I have some small fairly easy questions regarding following procedure. My teacher has post some answers which I fairly understand but also have questions about. Note: I have taken a screenshot of the answer since it would be difficult to format the text which he wrote.
procedure sum(n: positive integer)
i := 1
x := 1
s := 1
while i < n
i := i + 1
x := x + 2
s := s + x
return s
Assigment:
- Prove that the following assertion is a loop invariant for the while-loop:
$$i \in \mathbb N \land i \le n \land x = 2i−1 \land s=i^2 $$
- What is the value of $s$ in terms of $n$ when the algorithm terminates? Justify your answer.
My Question:
The things which I do not understand are marked with yellow which I hope that someone will take the time to explain.
1) I see that $$ s + x = i^2+2i+1. $$
But, I do not see how that is equal to $(i+1)^2$
2) Also, what is the purpose of the loop invariant? Is it to show that $1$ runs all the way in the loop or what?
Any comment is appreciated. Thank you for your kind help.
Best Answer
For (1):
if you expand $(i+1)^2$ you get $i^2+2i+1$.
You should know that, so I'm not sure if I interpreted your question correctly.
For 2):
Since $i_{new}=i+1$, $\;\;i^2_{new}=(i+1)^2$
What is a loop-invariant?
A loop-invariant is a statement that you can make about variables in a program that will be true at the end of each iteration of a loop.

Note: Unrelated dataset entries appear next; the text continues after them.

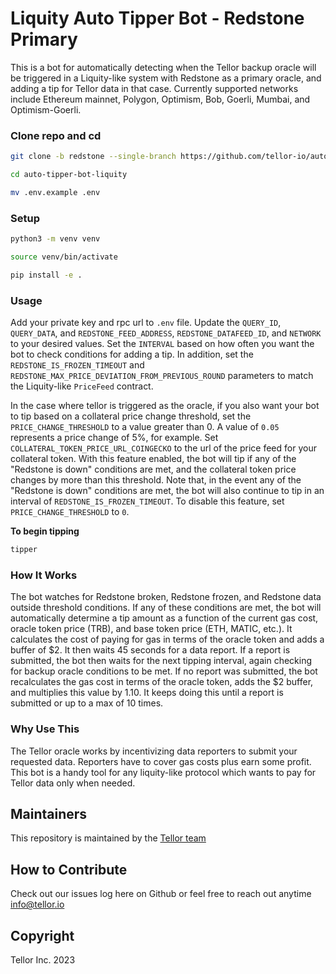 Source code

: # Liquity Auto Tipper Bot - Redstone Primary

This is a bot for automatically detecting when the Tellor backup oracle will be triggered in a Liquity-like system with Redstone as a primary oracle, and adding a tip for Tellor data in that case. Currently supported networks include Ethereum mainnet, Polygon, Optimism, Bob, Goerli, Mumbai, and Optimism-Goerli.

### Clone repo and cd
```sh
git clone -b redstone --single-branch https://github.com/tellor-io/auto-tipper-bot-liquity.git
```
```sh
cd auto-tipper-bot-liquity
```
```sh
mv .env.example .env
```

### Setup

```sh
python3 -m venv venv
```
```sh
source venv/bin/activate
```

```sh
pip install -e .
```

### Usage
Add your private key and rpc url to `.env` file. Update the `QUERY_ID`, `QUERY_DATA`, and `REDSTONE_FEED_ADDRESS`, `REDSTONE_DATAFEED_ID`, and `NETWORK` to your desired values. Set the `INTERVAL` based on how often you want the bot to check conditions for adding a tip. In addition, set the `REDSTONE_IS_FROZEN_TIMEOUT` and `REDSTONE_MAX_PRICE_DEVIATION_FROM_PREVIOUS_ROUND` parameters to match the Liquity-like `PriceFeed` contract.

In the case where tellor is triggered as the oracle, if you also want your bot to tip based on a collateral price change threshold, set the `PRICE_CHANGE_THRESHOLD` to a value greater than 0. A value of `0.05` represents a price change of 5%, for example. Set `COLLATERAL_TOKEN_PRICE_URL_COINGECKO` to the url of the price feed for your collateral token. With this feature enabled, the bot will tip if any of the "Redstone is down" conditions are met, and the collateral token price changes by more than this threshold. Note that, in the event any of the "Redstone is down" conditions are met, the bot will also continue to tip in an interval of `REDSTONE_IS_FROZEN_TIMEOUT`. To disable this feature, set `PRICE_CHANGE_THRESHOLD` to `0`.

**To begin tipping**
```sh
tipper
```

### How It Works
The bot watches for Redstone broken, Redstone frozen, and Redstone data outside threshold conditions. If any of these conditions are met, the bot will automatically determine a tip amount as a function of the current gas cost, oracle token price (TRB), and base token price (ETH, MATIC, etc.). It calculates the cost of paying for gas in terms of the oracle token and adds a buffer of $2. It then waits 45 seconds for a data report. If a report is submitted, the bot then waits for the next tipping interval, again checking for backup oracle conditions to be met. If no report was submitted, the bot recalculates the gas cost in terms of the oracle token, adds the $2 buffer, and multiplies this value by 1.10. It keeps doing this until a report is submitted or up to a max of 10 times.

### Why Use This
The Tellor oracle works by incentivizing data reporters to submit your requested data. Reporters have to cover gas costs plus earn some profit. This bot is a handy tool for any liquity-like protocol which wants to pay for Tellor data only when needed.

## Maintainers <a name="maintainers"> </a>
This repository is maintained by the [Tellor team](https://github.com/orgs/tellor-io/people)


## How to Contribute<a name="how2contribute"> </a>  

Check out our issues log here on Github or feel free to reach out anytime [info@tellor.io](mailto:info@tellor.io)

## Copyright

Tellor Inc. 2023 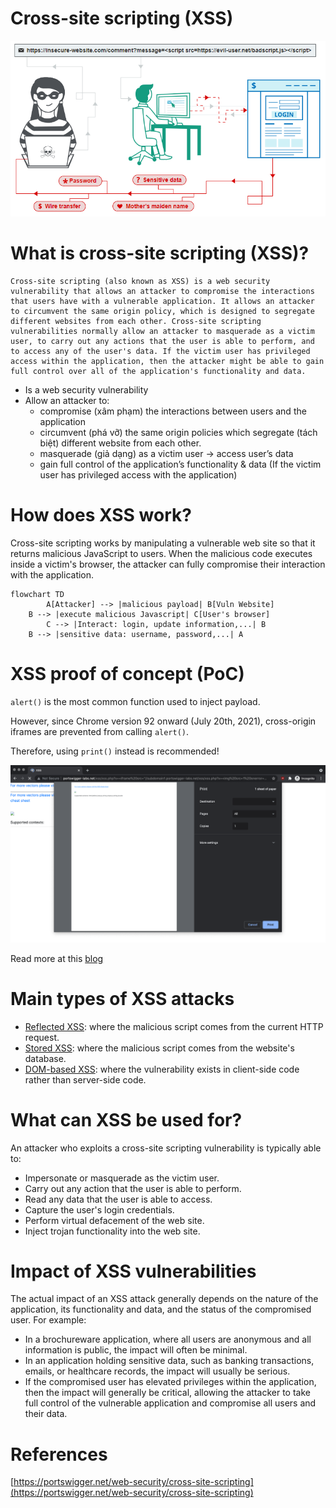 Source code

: # Cross-site scripting (XSS)

![Untitled](Cross-site%20scripting%20(XSS)%20images/Untitled.png)

# ****What is cross-site scripting (XSS)?****

```
Cross-site scripting (also known as XSS) is a web security vulnerability that allows an attacker to compromise the interactions that users have with a vulnerable application. It allows an attacker to circumvent the same origin policy, which is designed to segregate different websites from each other. Cross-site scripting vulnerabilities normally allow an attacker to masquerade as a victim user, to carry out any actions that the user is able to perform, and to access any of the user's data. If the victim user has privileged access within the application, then the attacker might be able to gain full control over all of the application's functionality and data.
```

- Is a web security vulnerability
- Allow an attacker to:
    - compromise (xâm phạm) the interactions between users and the application
    - circumvent (phá vỡ) the same origin policies which segregate (tách biệt) different website from each other.
    - masquerade (giả dạng) as a victim user → access user’s data
    - gain full control of the application’s functionality & data (If the victim user has privileged access with the application)

# How does XSS work?

Cross-site scripting works by manipulating a vulnerable web site so that it returns malicious JavaScript to users. When the malicious code executes inside a victim's browser, the attacker can fully compromise their interaction with the application.

```mermaid
flowchart TD
		A[Attacker] --> |malicious payload| B[Vuln Website]
    B --> |execute malicious Javascript| C[User's browser]
		C --> |Interact: login, update information,...| B
    B --> |sensitive data: username, password,...| A
```

# XSS proof of concept (PoC)

`alert()` is the most common function used to inject payload.

However, since Chrome version 92 onward (July 20th, 2021), cross-origin iframes are prevented from calling `alert()`.

Therefore, using `print()` instead is recommended!

![Untitled](Cross-site%20scripting%20(XSS)%20images/Untitled%201.png)

Read more at this [blog](https://portswigger.net/research/alert-is-dead-long-live-print)

# Main types of XSS attacks

- [Reflected XSS](#): where the malicious script comes from the current HTTP request.
- [Stored XSS](#): where the malicious script comes from the website's database.
- [DOM-based XSS](Sub_Pages/DOM%20XSS%20in%20documentWrite%20sink%20using%20source%20locationSearch.md): where the vulnerability exists in client-side code rather than server-side code.

# **What can XSS be used for?**

An attacker who exploits a cross-site scripting vulnerability is typically able to:

- Impersonate or masquerade as the victim user.
- Carry out any action that the user is able to perform.
- Read any data that the user is able to access.
- Capture the user's login credentials.
- Perform virtual defacement of the web site.
- Inject trojan functionality into the web site.

# **Impact of XSS vulnerabilities**

The actual impact of an XSS attack generally depends on the nature of the application, its functionality and data, and the status of the compromised user. For example:

- In a brochureware application, where all users are anonymous and all information is public, the impact will often be minimal.
- In an application holding sensitive data, such as banking transactions, emails, or healthcare records, the impact will usually be serious.
- If the compromised user has elevated privileges within the application, then the impact will generally be critical, allowing the attacker to take full control of the vulnerable application and compromise all users and their data.

# References

[https://portswigger.net/web-security/cross-site-scripting](https://portswigger.net/web-security/cross-site-scripting) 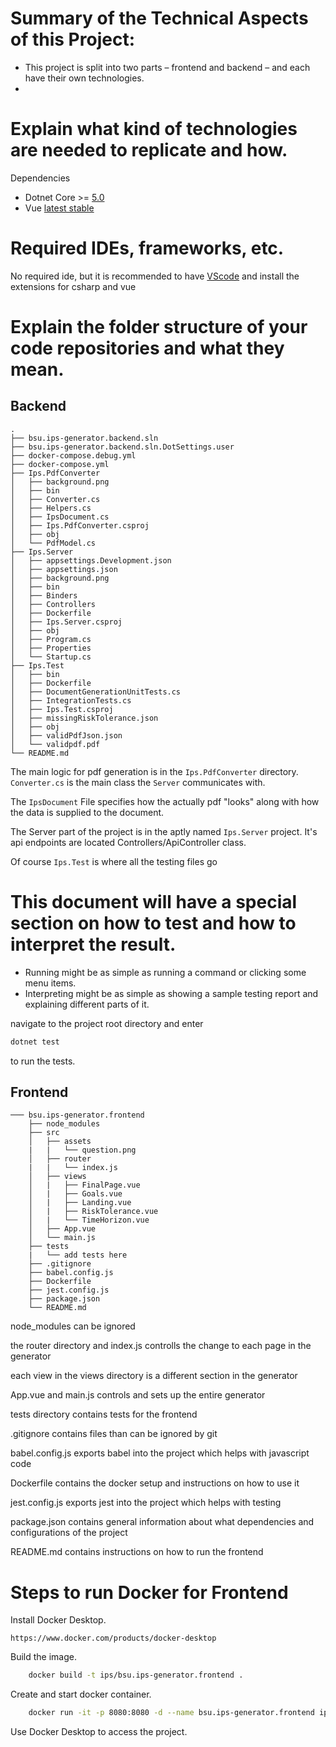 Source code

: # Summary of the Technical Aspects of this Project:
- This project is split into two parts – frontend and backend – and each have their own technologies.
- 
# Explain what kind of technologies are needed to replicate and how.
Dependencies
- Dotnet Core >= [5.0](https://dotnet.microsoft.com/download)
- Vue [latest stable](https://vuejs.org/v2/guide/installation.html)

# Required IDEs, frameworks, etc.
No required ide, but it is recommended to have [VScode](https://code.visualstudio.com/) and install the extensions for csharp and vue

# Explain the folder structure of your code repositories and what they mean.

## Backend
```
.
├── bsu.ips-generator.backend.sln
├── bsu.ips-generator.backend.sln.DotSettings.user
├── docker-compose.debug.yml
├── docker-compose.yml
├── Ips.PdfConverter
│   ├── background.png
│   ├── bin
│   ├── Converter.cs
│   ├── Helpers.cs
│   ├── IpsDocument.cs
│   ├── Ips.PdfConverter.csproj
│   ├── obj
│   └── PdfModel.cs
├── Ips.Server
│   ├── appsettings.Development.json
│   ├── appsettings.json
│   ├── background.png
│   ├── bin
│   ├── Binders
│   ├── Controllers
│   ├── Dockerfile
│   ├── Ips.Server.csproj
│   ├── obj
│   ├── Program.cs
│   ├── Properties
│   └── Startup.cs
├── Ips.Test
│   ├── bin
│   ├── Dockerfile
│   ├── DocumentGenerationUnitTests.cs
│   ├── IntegrationTests.cs
│   ├── Ips.Test.csproj
│   ├── missingRiskTolerance.json
│   ├── obj
│   ├── validPdfJson.json
│   └── validpdf.pdf
└── README.md
```

The main logic for pdf generation is in the `Ips.PdfConverter` directory.
`Converter.cs` is the main class the `Server` communicates with.

The `IpsDocument` File specifies how the actually pdf "looks" along with
how the data is supplied to the document.

The Server part of the project is in the aptly named `Ips.Server` project.
It's api endpoints are located Controllers/ApiController class.

Of course `Ips.Test` is where all the testing files go


# This document will have a special section on how to test and how to interpret the result.
  - Running might be as simple as running a command or clicking some menu items.
  - Interpreting might be as simple as showing a sample testing report and explaining different parts of it.

navigate to the project root directory and enter
```bash
dotnet test
```
to run the tests.

## Frontend
```
─── bsu.ips-generator.frontend
    ├── node_modules
    ├── src
    │   ├── assets
    |   |   └── question.png
    │   ├── router
    |   |   └── index.js
    │   ├── views
    │   |   ├── FinalPage.vue
    │   |   ├── Goals.vue
    │   |   ├── Landing.vue
    │   |   ├── RiskTolerance.vue
    │   |   └── TimeHorizon.vue
    │   ├── App.vue
    │   └── main.js
    ├── tests
    |   └── add tests here
    ├── .gitignore
    ├── babel.config.js
    ├── Dockerfile
    ├── jest.config.js
    ├── package.json
    └── README.md
```
node_modules can be ignored

the router directory and index.js controlls the change to each page in the generator

each view in the views directory is a different section in the generator

App.vue and main.js controls and sets up the entire generator

tests directory contains tests for the frontend

.gitignore contains files than can be ignored by git

babel.config.js exports babel into the project which helps with javascript code

Dockerfile contains the docker setup and instructions on how to use it

jest.config.js exports jest into the project which helps with testing

package.json contains general information about what dependencies and configurations of the project

README.md contains instructions on how to run the frontend

#  Steps to run Docker for Frontend

Install Docker Desktop.
```
https://www.docker.com/products/docker-desktop
```

Build the image.
```bash
    docker build -t ips/bsu.ips-generator.frontend .
```

Create and start docker container.
```bash
    docker run -it -p 8080:8080 -d --name bsu.ips-generator.frontend ips/bsu.ips-generator.frontend
```

Use Docker Desktop to access the project.
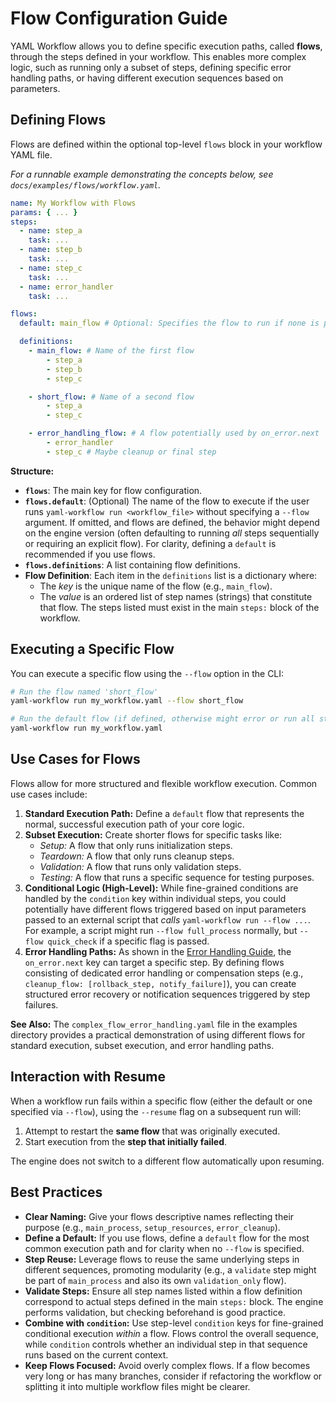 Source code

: # Flow Configuration Guide

YAML Workflow allows you to define specific execution paths, called **flows**, through the steps defined in your workflow. This enables more complex logic, such as running only a subset of steps, defining specific error handling paths, or having different execution sequences based on parameters.

## Defining Flows

Flows are defined within the optional top-level `flows` block in your workflow YAML file.

*For a runnable example demonstrating the concepts below, see `docs/examples/flows/workflow.yaml`.*

```yaml
name: My Workflow with Flows
params: { ... }
steps:
  - name: step_a
    task: ...
  - name: step_b
    task: ...
  - name: step_c
    task: ...
  - name: error_handler
    task: ...

flows:
  default: main_flow # Optional: Specifies the flow to run if none is provided via CLI

  definitions:
    - main_flow: # Name of the first flow
        - step_a
        - step_b
        - step_c

    - short_flow: # Name of a second flow
        - step_a
        - step_c

    - error_handling_flow: # A flow potentially used by on_error.next
        - error_handler
        - step_c # Maybe cleanup or final step
```

**Structure:**

- **`flows`**: The main key for flow configuration.
- **`flows.default`**: (Optional) The name of the flow to execute if the user runs `yaml-workflow run <workflow_file>` without specifying a `--flow` argument. If omitted, and flows are defined, the behavior might depend on the engine version (often defaulting to running *all* steps sequentially or requiring an explicit flow). For clarity, defining a `default` is recommended if you use flows.
- **`flows.definitions`**: A list containing flow definitions.
- **Flow Definition**: Each item in the `definitions` list is a dictionary where:
    - The *key* is the unique name of the flow (e.g., `main_flow`).
    - The *value* is an ordered list of step names (strings) that constitute that flow. The steps listed must exist in the main `steps:` block of the workflow.

## Executing a Specific Flow

You can execute a specific flow using the `--flow` option in the CLI:

```bash
# Run the flow named 'short_flow'
yaml-workflow run my_workflow.yaml --flow short_flow

# Run the default flow (if defined, otherwise might error or run all steps)
yaml-workflow run my_workflow.yaml
```

## Use Cases for Flows

Flows allow for more structured and flexible workflow execution. Common use cases include:

1.  **Standard Execution Path:** Define a `default` flow that represents the normal, successful execution path of your core logic.
2.  **Subset Execution:** Create shorter flows for specific tasks like:
    *   *Setup:* A flow that only runs initialization steps.
    *   *Teardown:* A flow that only runs cleanup steps.
    *   *Validation:* A flow that runs only validation steps.
    *   *Testing:* A flow that runs a specific sequence for testing purposes.
3.  **Conditional Logic (High-Level):** While fine-grained conditions are handled by the `condition` key within individual steps, you could potentially have different flows triggered based on input parameters passed to an external script that *calls* `yaml-workflow run --flow ...`. For example, a script might run `--flow full_process` normally, but `--flow quick_check` if a specific flag is passed.
4.  **Error Handling Paths:** As shown in the [Error Handling Guide](error-handling.md#error-handling-flows), the `on_error.next` key can target a specific step. By defining flows consisting of dedicated error handling or compensation steps (e.g., `cleanup_flow: [rollback_step, notify_failure]`), you can create structured error recovery or notification sequences triggered by step failures.

**See Also:** The `complex_flow_error_handling.yaml` file in the examples directory provides a practical demonstration of using different flows for standard execution, subset execution, and error handling paths.

## Interaction with Resume

When a workflow run fails within a specific flow (either the default or one specified via `--flow`), using the `--resume` flag on a subsequent run will:

1.  Attempt to restart the **same flow** that was originally executed.
2.  Start execution from the **step that initially failed**.

The engine does not switch to a different flow automatically upon resuming.

## Best Practices

- **Clear Naming:** Give your flows descriptive names reflecting their purpose (e.g., `main_process`, `setup_resources`, `error_cleanup`).
- **Define a Default:** If you use flows, define a `default` flow for the most common execution path and for clarity when no `--flow` is specified.
- **Step Reuse:** Leverage flows to reuse the same underlying steps in different sequences, promoting modularity (e.g., a `validate` step might be part of `main_process` and also its own `validation_only` flow).
- **Validate Steps:** Ensure all step names listed within a flow definition correspond to actual steps defined in the main `steps:` block. The engine performs validation, but checking beforehand is good practice.
- **Combine with `condition`:** Use step-level `condition` keys for fine-grained conditional execution *within* a flow. Flows control the overall sequence, while `condition` controls whether an individual step in that sequence runs based on the current context.
- **Keep Flows Focused:** Avoid overly complex flows. If a flow becomes very long or has many branches, consider if refactoring the workflow or splitting it into multiple workflow files might be clearer.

For example, $i\in N$, $i\leq n$ and $s=i^2$ are all loop-invariants.
The purpose of a loop-invariant is to help you prove that a program is correct.
For example, suppose it is claimed that sum($n$) produces $n^2$ for all positive integers $n$.
First, you prove that $s=i^2$ is a loop-invariant using induction.
Next, you note that at the end of the $k^{th}$ iteration of the loop, we have $i=1+k$ and that the loop terminates after the $(n-1)^{th}$ iteration.
This means that when the loop terminates after $k = (n-1)$ iterations we have:
$s=i^2=(1+k)^2=(1+(n-1))^2= n^2$
Hope this helped.